Artykuł Wojciecha Popkiewicza, artysty i reżysera z Wrocławia.
Na pograniczu Argentyny, Paragwaju i Brazylii oglądałem ten przyrodniczy cud świata- wodospady Iguazu. Kiedyś wcześniej widziałem je na ekranie w przejmującym filmie „Misja”, tak bardzo chrześcijańskim i antykościelnym zarazem. Sceny obrony krzyża przez Indian teraz kojarzą mi się z Krakowskim Przedmieściem roku 2010, choć tam na szczęście nie padły strzały. Natychmiast też refleksja: Dlaczego, jako naród rzecz jasna, nie obroniliśmy krzyża kilkaset metrów od miejsca, gdzie zstąpił Duch Tej Ziemi ? Wróćmy jednak do Ameryki Południowej,a dokładniej do Brazylii.
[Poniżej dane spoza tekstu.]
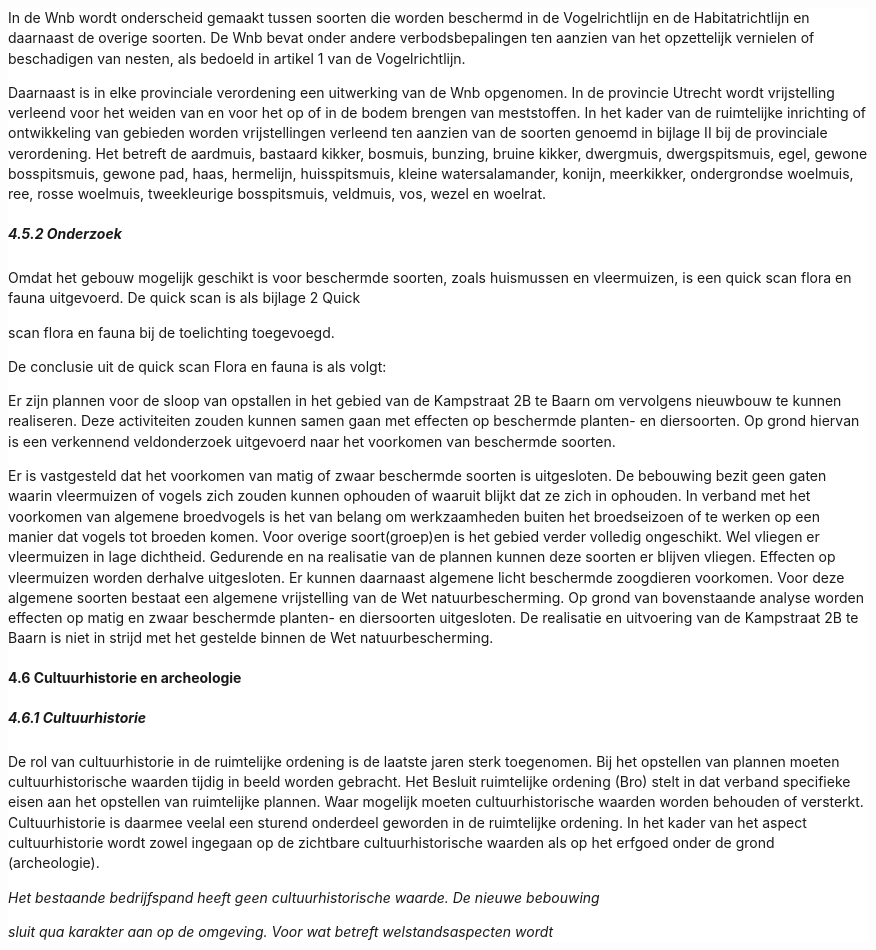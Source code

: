 In de Wnb wordt onderscheid gemaakt tussen soorten die worden beschermd in de Vogelrichtlijn en de Habitatrichtlijn en daarnaast de overige soorten. De Wnb bevat onder andere verbodsbepalingen ten aanzien van het opzettelijk vernielen of beschadigen van nesten, als bedoeld in artikel 1 van de Vogelrichtlijn.

Daarnaast is in elke provinciale verordening een uitwerking van de Wnb opgenomen. In de provincie Utrecht wordt vrijstelling verleend voor het weiden van en voor het op of in de bodem brengen van meststoffen. In het kader van de ruimtelijke inrichting of ontwikkeling van gebieden worden vrijstellingen verleend ten aanzien van de soorten genoemd in bijlage II bij de provinciale verordening. Het betreft de aardmuis, bastaard kikker, bosmuis, bunzing, bruine kikker, dwergmuis, dwergspitsmuis, egel, gewone bosspitsmuis, gewone pad, haas, hermelijn, huisspitsmuis, kleine watersalamander, konijn, meerkikker, ondergrondse woelmuis, ree, rosse woelmuis, tweekleurige bosspitsmuis, veldmuis, vos, wezel en woelrat.

##### 4\.5\.2 Onderzoek

Omdat het gebouw mogelijk geschikt is voor beschermde soorten, zoals huismussen en vleermuizen, is een quick scan flora en fauna uitgevoerd. De quick scan is als bijlage 2 Quick

scan flora en fauna bij de toelichting toegevoegd.

De conclusie uit de quick scan Flora en fauna is als volgt:

Er zijn plannen voor de sloop van opstallen in het gebied van de Kampstraat 2B te Baarn om vervolgens nieuwbouw te kunnen realiseren. Deze activiteiten zouden kunnen samen gaan met effecten op beschermde planten\- en diersoorten. Op grond hiervan is een verkennend veldonderzoek uitgevoerd naar het voorkomen van beschermde soorten.

Er is vastgesteld dat het voorkomen van matig of zwaar beschermde soorten is uitgesloten. De bebouwing bezit geen gaten waarin vleermuizen of vogels zich zouden kunnen ophouden of waaruit blijkt dat ze zich in ophouden. In verband met het voorkomen van algemene broedvogels is het van belang om werkzaamheden buiten het broedseizoen of te werken op een manier dat vogels tot broeden komen. Voor overige soort(groep)en is het gebied verder volledig ongeschikt. Wel vliegen er vleermuizen in lage dichtheid. Gedurende en na realisatie van de plannen kunnen deze soorten er blijven vliegen. Effecten op vleermuizen worden derhalve uitgesloten. Er kunnen daarnaast algemene licht beschermde zoogdieren voorkomen. Voor deze algemene soorten bestaat een algemene vrijstelling van de Wet natuurbescherming. Op grond van bovenstaande analyse worden effecten op matig en zwaar beschermde planten\- en diersoorten uitgesloten. De realisatie en uitvoering van de Kampstraat 2B te Baarn is niet in strijd met het gestelde binnen de Wet natuurbescherming.

#### 4\.6 Cultuurhistorie en archeologie

##### 4\.6\.1 Cultuurhistorie

De rol van cultuurhistorie in de ruimtelijke ordening is de laatste jaren sterk toegenomen. Bij het opstellen van plannen moeten cultuurhistorische waarden tijdig in beeld worden gebracht. Het Besluit ruimtelijke ordening (Bro) stelt in dat verband specifieke eisen aan het opstellen van ruimtelijke plannen. Waar mogelijk moeten cultuurhistorische waarden worden behouden of versterkt. Cultuurhistorie is daarmee veelal een sturend onderdeel geworden in de ruimtelijke ordening. In het kader van het aspect cultuurhistorie wordt zowel ingegaan op de zichtbare cultuurhistorische waarden als op het erfgoed onder de grond (archeologie).

*Het bestaande bedrijfspand heeft geen cultuurhistorische waarde. De nieuwe bebouwing*

*sluit qua karakter aan op de omgeving. Voor wat betreft welstandsaspecten wordt*
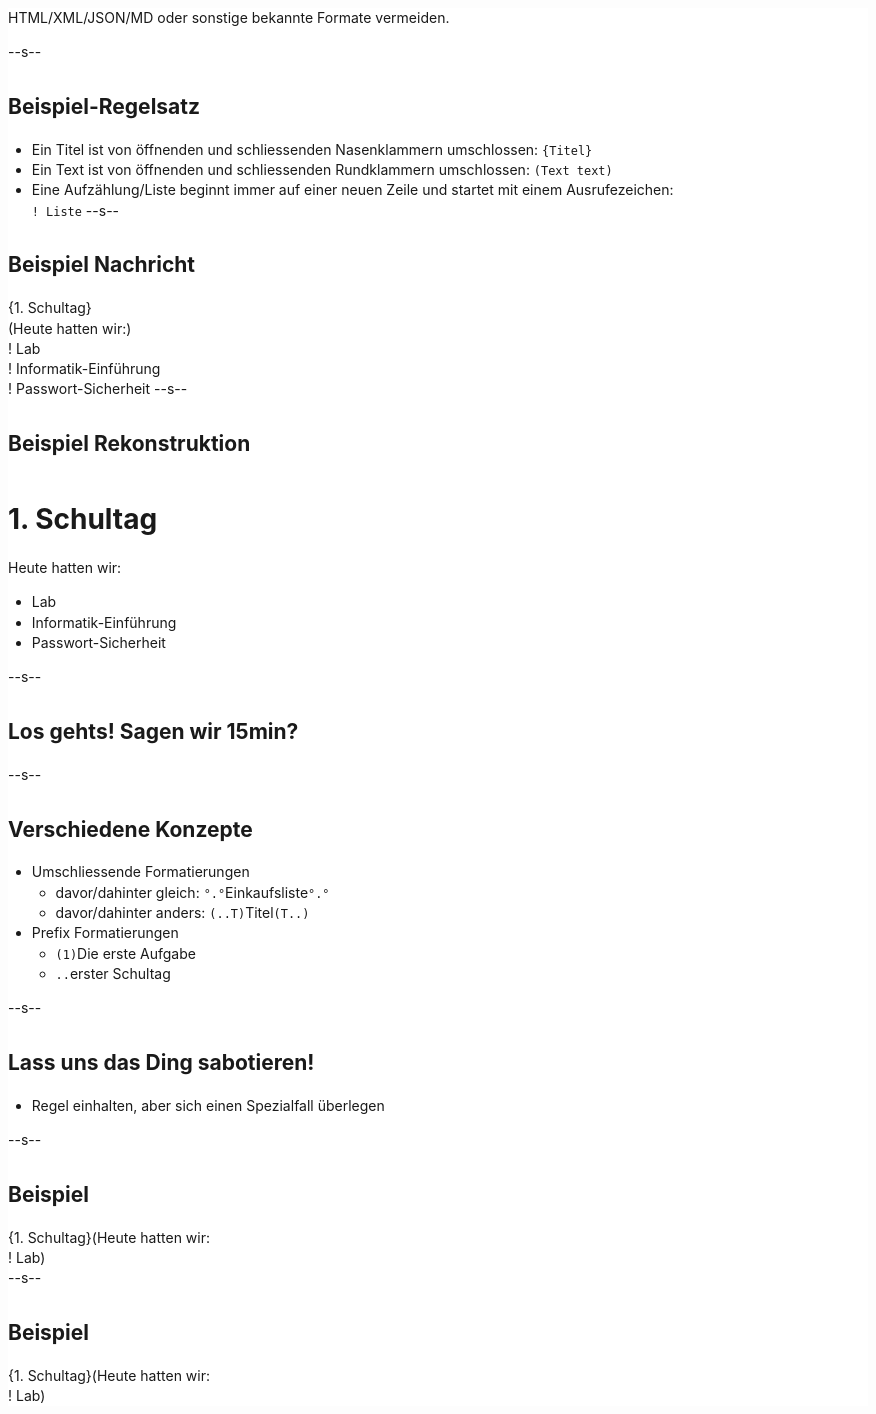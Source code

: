 HTML/XML/JSON/MD oder sonstige bekannte Formate vermeiden.

--s--
## Beispiel-Regelsatz

* Ein Titel ist von öffnenden und schliessenden Nasenklammern umschlossen: `{Titel}`
* Ein Text ist von öffnenden und schliessenden Rundklammern umschlossen: `(Text text)`
* Eine Aufzählung/Liste beginnt immer auf einer neuen Zeile und startet mit einem Ausrufezeichen:<br>`! Liste`
--s--
## Beispiel Nachricht

{1. Schultag}  
(Heute hatten wir:)  
! Lab  
! Informatik-Einführung  
! Passwort-Sicherheit
--s--
## Beispiel Rekonstruktion

# 1. Schultag
Heute hatten wir:
* Lab  
* Informatik-Einführung  
* Passwort-Sicherheit

--s--
## Los gehts! Sagen wir 15min?

--s--
## Verschiedene Konzepte

* Umschliessende Formatierungen
  * davor/dahinter gleich: `°.°`Einkaufsliste`°.°`
  * davor/dahinter anders: `(..T)`Titel`(T..)`
* Prefix Formatierungen
  * `(1)`Die erste Aufgabe
  * `..`erster Schultag


--s--
## Lass uns das Ding sabotieren!
* Regel einhalten, aber sich einen Spezialfall überlegen

--s--
## Beispiel
{1. Schultag}(Heute hatten wir:  
! Lab)  
--s--
## Beispiel
{1. Schultag}(Heute hatten wir:  
! Lab)  
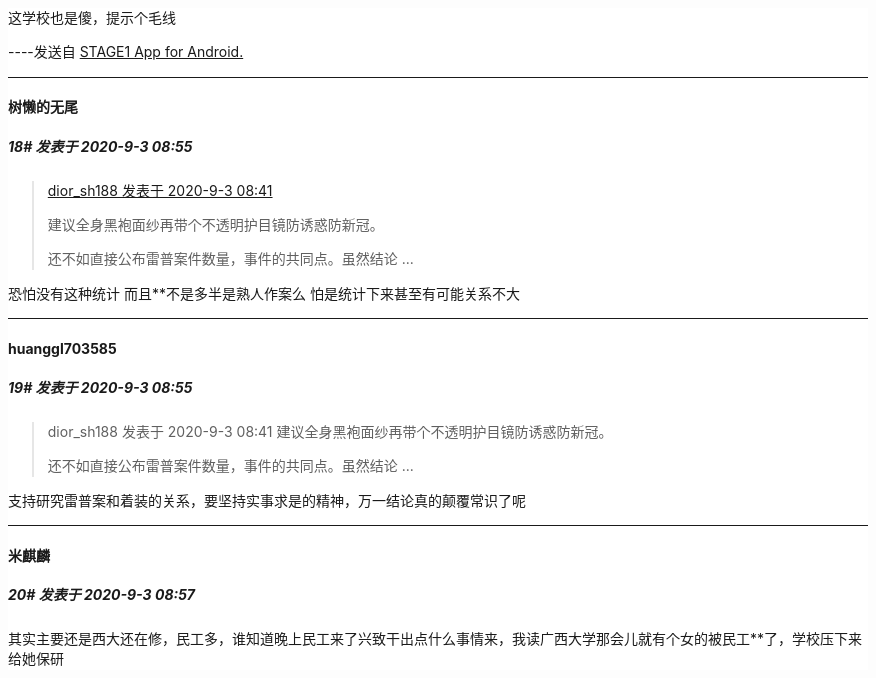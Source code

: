 


这学校也是傻，提示个毛线


----发送自 [STAGE1 App for Android.](http://stage1.5j4m.com/?1.33)







-----

####  树懒的无尾  
##### 18#       发表于 2020-9-3 08:55



<blockquote><a href="httphttps://bbs.saraba1st.com/2b/forum.php?mod=redirect&amp;goto=findpost&amp;pid=48625768&amp;ptid=1957906" target="_blank">dior_sh188 发表于 2020-9-3 08:41</a>

建议全身黑袍面纱再带个不透明护目镜防诱惑防新冠。


还不如直接公布雷普案件数量，事件的共同点。虽然结论 ...</blockquote>
恐怕没有这种统计 而且**不是多半是熟人作案么 怕是统计下来甚至有可能关系不大







-----

####  huanggl703585  
##### 19#       发表于 2020-9-3 08:55



<blockquote>dior_sh188 发表于 2020-9-3 08:41
建议全身黑袍面纱再带个不透明护目镜防诱惑防新冠。


还不如直接公布雷普案件数量，事件的共同点。虽然结论 ...</blockquote>
支持研究雷普案和着装的关系，要坚持实事求是的精神，万一结论真的颠覆常识了呢







-----

####  米麒麟  
##### 20#       发表于 2020-9-3 08:57




其实主要还是西大还在修，民工多，谁知道晚上民工来了兴致干出点什么事情来，我读广西大学那会儿就有个女的被民工**了，学校压下来给她保研




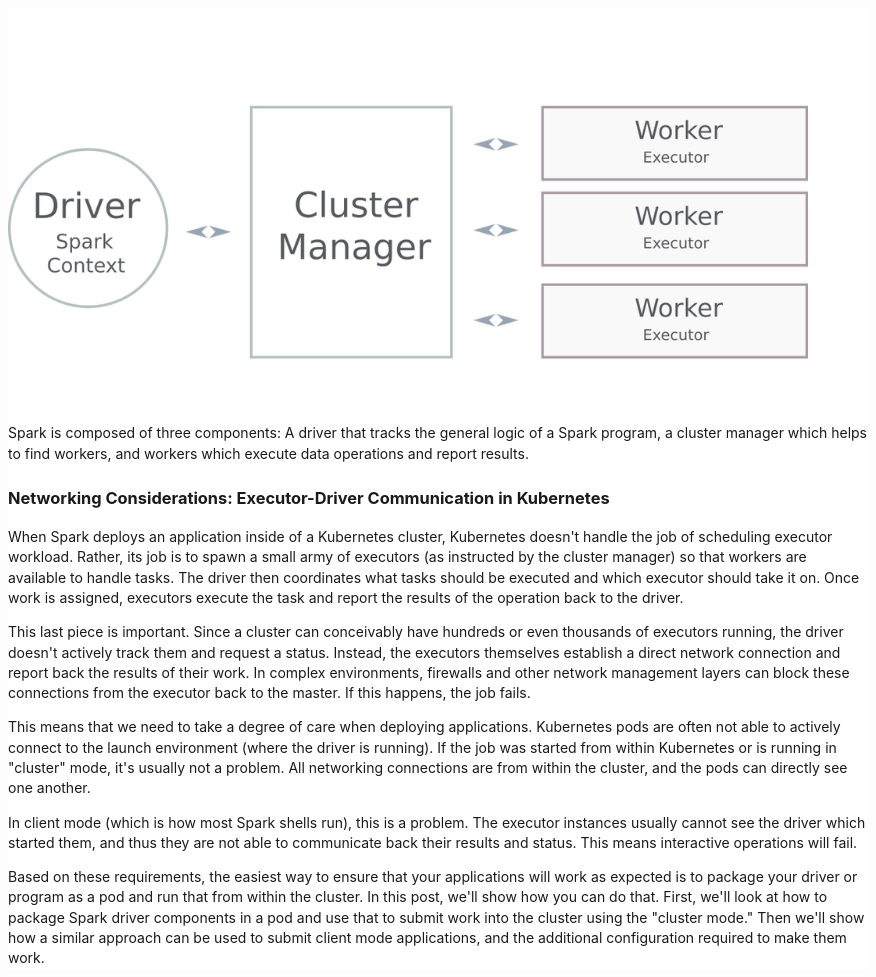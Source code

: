 <img src="https://github.com/adavarski/DataScience-DataOps_MLOps-Playground/blob/main/k8s/Demo6-Spark-ML/pictures/spark-architecture.png" width="800">

Spark is composed of three components: A driver that tracks the general logic of a Spark program, a cluster manager which helps to find workers, and workers which execute data operations and report results.


### Networking Considerations: Executor-Driver Communication in Kubernetes

When Spark deploys an application inside of a Kubernetes cluster, Kubernetes doesn't handle the job of scheduling executor workload. Rather, its job is to spawn a small army of executors (as instructed by the cluster manager) so that workers are available to handle tasks. The driver then coordinates what tasks should be executed and which executor should take it on. Once work is assigned, executors execute the task and report the results of the operation back to the driver.

This last piece is important. Since a cluster can conceivably have hundreds or even thousands of executors running, the driver doesn't actively track them and request a status. Instead, the executors themselves establish a direct network connection and report back the results of their work. In complex environments, firewalls and other network management layers can block these connections from the executor back to the master. If this happens, the job fails.

This means that we need to take a degree of care when deploying applications. Kubernetes pods are often not able to actively connect to the launch environment (where the driver is running). If the job was started from within Kubernetes or is running in "cluster" mode, it's usually not a problem. All networking connections are from within the cluster, and the pods can directly see one another.

In client mode (which is how most Spark shells run), this is a problem. The executor instances usually cannot see the driver which started them, and thus they are not able to communicate back their results and status. This means interactive operations will fail.

Based on these requirements, the easiest way to ensure that your applications will work as expected is to package your driver or program as a pod and run that from within the cluster. In this post, we'll show how you can do that. First, we'll look at how to package Spark driver components in a pod and use that to submit work into the cluster using the "cluster mode." Then we'll show how a similar approach can be used to submit client mode applications, and the additional configuration required to make them work.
Dobę drogi autem od wielkich wodospadów docieram do Rio de Janeiro, miasta nieporównywalnego z żadnym innym na świecie .Właściwie to dwa miasta w jednym. Jeszcze z autostrady widać wzgórza pokryte tysiącami slumsów, na których co prawda szczerzą się telewizyjne anteny. Wzgórza są z litej skały i dopiero pokonując przebite w nich tunele wjeżdżamy do tego drugiego miasta, które potrafi zachwycić najbardziej znudzonego przybysza. Teraz dopiero widać zielony szczyt Corcovado uwieńczony statuą Zbawiciela .Ostatni raz jego widok poraził mnie z ekranu telewizora, kiedy to na uroczystości zamknięcia piłkarskich mistrzostw świata Chrystus pojawił się na tarczy zachodzącego słońca, jak wielki znak dla co najmniej miliarda Ziemian oglądających transmisję. Być w Rio i nie dotrzeć do jego stóp byłoby bluźnierstwem. Corcovado jest górą o wysokości 712 metrów, a więc tyle co Ślęża.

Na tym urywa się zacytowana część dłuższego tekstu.